Today, a joint Cybersecurity Advisory (CSA) was released by several organizations, including the Cybersecurity and Infrastructure Security Agency (CISA), Federal Bureau of Investigations (FBI), the Multi-State Information Sharing and Analysis Center (MS-ISAC), and the Canadian Centre for Cyber Security (CCCS).
The advisory sheds light on the emergence of newly identified Truebot malware variants that are targeting networks in the United States and Canada.
The joint advisory confirms that cyber threat actors have been leveraging Truebot malware variants to infiltrate organizations’ networks. These variants, also known as Silence.Downloader, have gained attention due to their usage by malicious cyber groups such as the CL0P Ransomware Gang.
The malware is primarily spread through phishing campaigns, where recipients are tricked into clicking malicious hyperlinks that execute the malware. The attackers have also been observed using software update notifications disguised as email attachments to deliver Truebot malware. The phishing approach aims to deceive users into interacting with the attachments, leading to a redirection to a malicious web domain where the malware is deployed.
What makes the Truebot malware particularly concerning is the newer versions that allow cyber threat actors to gain initial access by exploiting a known vulnerability.

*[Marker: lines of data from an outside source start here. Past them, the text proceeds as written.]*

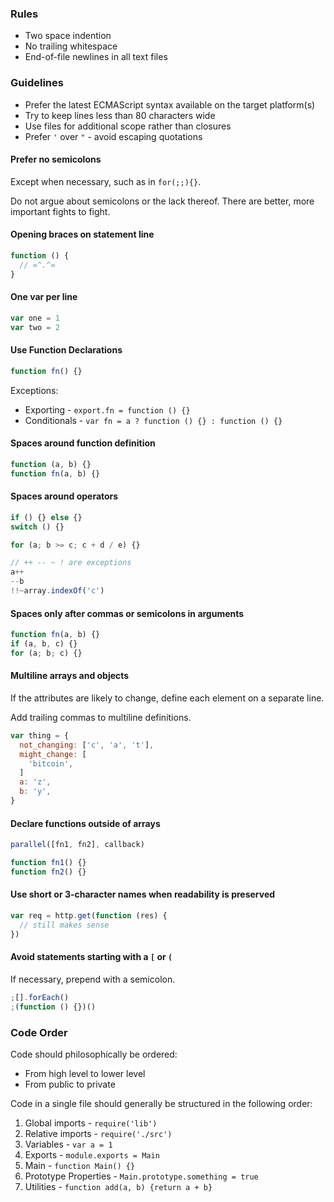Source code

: ### Rules

* Two space indention
* No trailing whitespace
* End-of-file newlines in all text files

### Guidelines

* Prefer the latest ECMAScript syntax available on the target platform(s)
* Try to keep lines less than 80 characters wide
* Use files for additional scope rather than closures
* Prefer `'` over `"` - avoid escaping quotations

#### Prefer no semicolons

Except when necessary, such as in `for(;;){}`.

Do not argue about semicolons or the lack thereof.
There are better, more important fights to fight.

#### Opening braces on statement line

```js
function () {
  // =^.^=
}
```

#### One var per line

```js
var one = 1
var two = 2
```

#### Use Function Declarations

```js
function fn() {}
```

Exceptions:

- Exporting - `export.fn = function () {}`
- Conditionals - `var fn = a ? function () {} : function () {}`

#### Spaces around function definition

```js
function (a, b) {}
function fn(a, b) {}
```

#### Spaces around operators

```js
if () {} else {}
switch () {}

for (a; b >= c; c + d / e) {}

// ++ -- ~ ! are exceptions
a++
--b
!!~array.indexOf('c')
```

#### Spaces only after commas or semicolons in arguments

```js
function fn(a, b) {}
if (a, b, c) {}
for (a; b; c) {}
```

#### Multiline arrays and objects

If the attributes are likely to change,
define each element on a separate line.

Add trailing commas to multiline definitions.

```js
var thing = {
  not_changing: ['c', 'a', 't'],
  might_change: [
    'bitcoin',
  ]
  a: 'z',
  b: 'y',
}
```

#### Declare functions outside of arrays

```js
parallel([fn1, fn2], callback)

function fn1() {}
function fn2() {}
```

#### Use short or 3-character names when readability is preserved

```js
var req = http.get(function (res) {
  // still makes sense
})
```

#### Avoid statements starting with a `[` or `(`

If necessary, prepend with a semicolon.

```js
;[].forEach()
;(function () {})()
```

### Code Order

Code should philosophically be ordered:

- From high level to lower level
- From public to private

Code in a single file should generally be structured in the following order:

1. Global imports - `require('lib')`
2. Relative imports - `require('./src')`
3. Variables - `var a = 1`
4. Exports - `module.exports = Main`
5. Main - `function Main() {}`
6. Prototype Properties - `Main.prototype.something = true`
7. Utilities - `function add(a, b) {return a + b}`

Specifically, the attackers have been taking advantage of a remote code execution vulnerability (CVE-2022-31199) in the Netwrix Auditor application.
By exploiting this vulnerability, the attackers can execute the malware at scale within compromised environments. This demonstrates the need for organizations to promptly patch vulnerable systems and applications to reduce the risk of exploitation.

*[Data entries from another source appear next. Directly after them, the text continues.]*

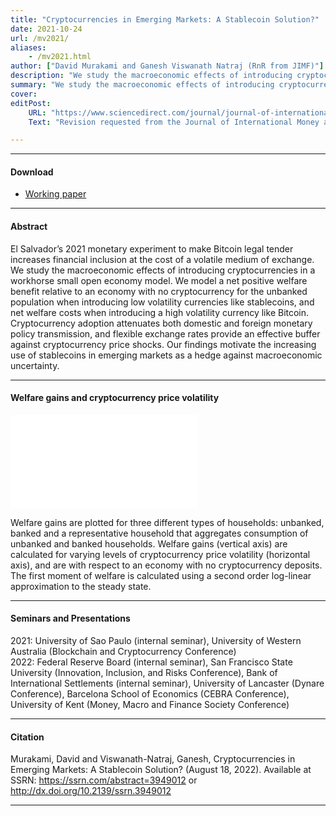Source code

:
 ```yaml
---
title: "Cryptocurrencies in Emerging Markets: A Stablecoin Solution?" 
date: 2021-10-24
url: /mv2021/
aliases: 
    - /mv2021.html
author: ["David Murakami and Ganesh Viswanath Natraj (RnR from JIMF)"]
description: "We study the macroeconomic effects of introducing cryptocurrencies in a workhorse small open economy model. Cryptocurrency adoption attenuates both domestic and foreign monetary policy transmission, and flexible exchange rates provide an effective buffer against cryptocurrency price shocks. Our findings motivate the increasing use of stablecoins in emerging markets as a hedge against macroeconomic uncertainty." 
summary: "We study the macroeconomic effects of introducing cryptocurrencies in a workhorse small open economy model. Cryptocurrency adoption attenuates both domestic and foreign monetary policy transmission, and flexible exchange rates provide an effective buffer against cryptocurrency price shocks. Our findings motivate the increasing use of stablecoins in emerging markets as a hedge against macroeconomic uncertainty." 
cover:
editPost:
    URL: "https://www.sciencedirect.com/journal/journal-of-international-money-and-finance"
    Text: "Revision requested from the Journal of International Money and Finance"

---
```


---

#### Download

+ [Working paper](https://papers.ssrn.com/sol3/papers.cfm?abstract_id=3949012)

---

#### Abstract

El Salvador’s 2021 monetary experiment to make Bitcoin legal tender increases financial inclusion at the cost of a volatile medium of exchange. We study the macroeconomic effects of introducing cryptocurrencies in a workhorse small open economy model. We model a net positive welfare benefit relative to an economy with no cryptocurrency for the unbanked population when introducing low volatility currencies like stablecoins, and net welfare costs when introducing a high volatility currency like Bitcoin. Cryptocurrency adoption attenuates both domestic and foreign monetary policy transmission, and flexible exchange rates provide an effective buffer against cryptocurrency price shocks. Our findings motivate the increasing use of stablecoins in emerging markets as a hedge against macroeconomic uncertainty.

---

#### Welfare gains and cryptocurrency price volatility

![](/mv2021_fig1.pdf) 

Welfare gains are plotted for three different types of households: unbanked, banked and a representative household that aggregates consumption of unbanked and banked households. Welfare gains (vertical axis) are calculated for varying levels of cryptocurrency price volatility (horizontal axis), and are with respect to an economy with no cryptocurrency deposits. The first moment of welfare is calculated using a second order log-linear approximation to the steady state.

---

#### Seminars and Presentations

2021: University of Sao Paulo (internal seminar), University of Western Australia (Blockchain and Cryptocurrency Conference)  
2022: Federal Reserve Board (internal seminar), San Francisco State University (Innovation, Inclusion, and Risks Conference), Bank of International Settlements (internal seminar), University of Lancaster (Dynare Conference), Barcelona School of Economics (CEBRA Conference), University of Kent (Money, Macro and Finance Society Conference)  

---

#### Citation

Murakami, David and Viswanath-Natraj, Ganesh, Cryptocurrencies in Emerging Markets: A Stablecoin Solution? (August 18, 2022). Available at SSRN: https://ssrn.com/abstract=3949012 or http://dx.doi.org/10.2139/ssrn.3949012

---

Previous Research on Truebot’s Origin
Cisco’s December 2022 research revealed a surge in Truebot malware infections. Truebot, identified in 2017, is linked to the Silence Group, hence its alternative name Silence.Downloader.
The researchers believe the Silence Group is associated with the prominent threat actor Evil Corp (TA505), given that one of the subsequent payloads deployed by Truebot is the Grace malware (aka FlawedGrace, GraceWire), which is attributed to Evil Corp.

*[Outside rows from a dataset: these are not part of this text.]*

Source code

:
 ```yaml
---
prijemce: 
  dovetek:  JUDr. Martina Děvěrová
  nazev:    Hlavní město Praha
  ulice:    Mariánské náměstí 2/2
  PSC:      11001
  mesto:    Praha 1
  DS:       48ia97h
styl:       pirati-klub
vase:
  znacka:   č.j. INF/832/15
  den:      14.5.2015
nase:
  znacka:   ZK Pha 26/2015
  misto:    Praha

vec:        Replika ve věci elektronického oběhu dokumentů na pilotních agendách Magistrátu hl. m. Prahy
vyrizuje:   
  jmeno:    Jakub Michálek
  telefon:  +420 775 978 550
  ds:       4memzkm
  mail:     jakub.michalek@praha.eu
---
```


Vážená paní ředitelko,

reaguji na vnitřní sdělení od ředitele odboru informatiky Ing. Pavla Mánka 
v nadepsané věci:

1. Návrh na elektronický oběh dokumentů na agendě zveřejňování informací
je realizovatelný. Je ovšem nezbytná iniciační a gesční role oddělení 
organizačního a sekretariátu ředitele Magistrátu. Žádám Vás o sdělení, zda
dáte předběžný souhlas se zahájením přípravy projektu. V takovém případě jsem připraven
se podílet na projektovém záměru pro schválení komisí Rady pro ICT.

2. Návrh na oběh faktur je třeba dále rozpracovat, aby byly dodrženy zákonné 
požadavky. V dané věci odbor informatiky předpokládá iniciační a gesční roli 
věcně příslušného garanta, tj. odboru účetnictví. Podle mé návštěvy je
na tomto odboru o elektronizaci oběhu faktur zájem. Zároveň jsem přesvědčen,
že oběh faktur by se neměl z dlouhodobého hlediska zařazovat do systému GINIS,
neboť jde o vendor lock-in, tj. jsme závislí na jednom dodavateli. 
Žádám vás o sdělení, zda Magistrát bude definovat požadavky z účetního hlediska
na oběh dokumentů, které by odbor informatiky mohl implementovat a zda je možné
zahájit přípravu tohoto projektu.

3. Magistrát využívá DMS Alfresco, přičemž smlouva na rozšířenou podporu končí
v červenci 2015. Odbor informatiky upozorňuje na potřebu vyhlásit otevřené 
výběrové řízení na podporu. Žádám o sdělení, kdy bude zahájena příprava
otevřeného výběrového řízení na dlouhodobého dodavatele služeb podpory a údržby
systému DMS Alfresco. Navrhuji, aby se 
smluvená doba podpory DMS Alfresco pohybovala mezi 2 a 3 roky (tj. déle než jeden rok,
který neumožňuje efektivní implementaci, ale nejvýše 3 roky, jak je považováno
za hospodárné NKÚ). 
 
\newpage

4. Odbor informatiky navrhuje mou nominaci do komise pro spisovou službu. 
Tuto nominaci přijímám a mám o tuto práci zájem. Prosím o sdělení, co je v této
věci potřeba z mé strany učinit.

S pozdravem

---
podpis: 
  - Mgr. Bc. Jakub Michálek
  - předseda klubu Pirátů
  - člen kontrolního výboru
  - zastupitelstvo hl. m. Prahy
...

During the second half of 2022, the Truebot attacks targeted the remote code execution vulnerability in the Netwrix auditor, followed by an upsurge of attacks using Raspberry Robin. Researchers state that the threat actors behind these Truebot infections were able to create a botnet of more than 1,000 systems worldwide, primarily through Raspberry Robin attacks, and have started employing new distribution methods as of November 2022.
Truebot Malware Post-Compromise Activity
After gaining access, the attackers engaged in post-compromise activities such as data theft and the deployment of Clop ransomware. During the investigation of one such attack, researchers uncovered a sophisticated custom data exfiltration tool, named Teleport.
Once the systems are compromised by Truebot, the attackers proceed to evaluate potentially interesting systems for further analysis and deploy additional malware to facilitate this process.
According to Cisco researchers, a typical post-infection scenario involving Truebot malware follows these steps:
The research highlights two distinct Truebot botnets. The first botnet is widely distributed, with a specific focus on Mexico, Pakistan, and Brazil, while the second, more recent botnet appears to target the United States.
Truebot Mitigations and Reporting
To mitigate the impact of Truebot malware and other related ransomware incidents, it is crucial for organizations to implement the recommended mitigations outlined in the joint advisory. This includes applying patches for CVE-2022-31199 to address the vulnerability exploited by the malware.
Additionally, organizations are encouraged to report any incidents and anomalous activities to the appropriate authorities, such as CISA, the FBI, or the MS-ISAC, depending on the nature of the incident.
For more comprehensive technical details, indicators of compromise (IOCs), and in-depth information on Truebot malware variants, refer to the official joint advisory.
The advisory provides valuable insights and actionable recommendations to enhance cybersecurity defenses and protect against this evolving threat.
The emergence of Truebot malware variants targeting organizations in the United States and Canada shows the ongoing challenges posed by cyber threats.
By staying informed, implementing recommended mitigations, and promptly addressing vulnerabilities, organizations can bolster their cybersecurity posture and reduce the risk of falling victim to Truebot and other similar malware.
It is crucial to continuously monitor for updates from trusted sources, collaborate with relevant authorities, and follow best practices to ensure a robust defense against evolving cyber threats.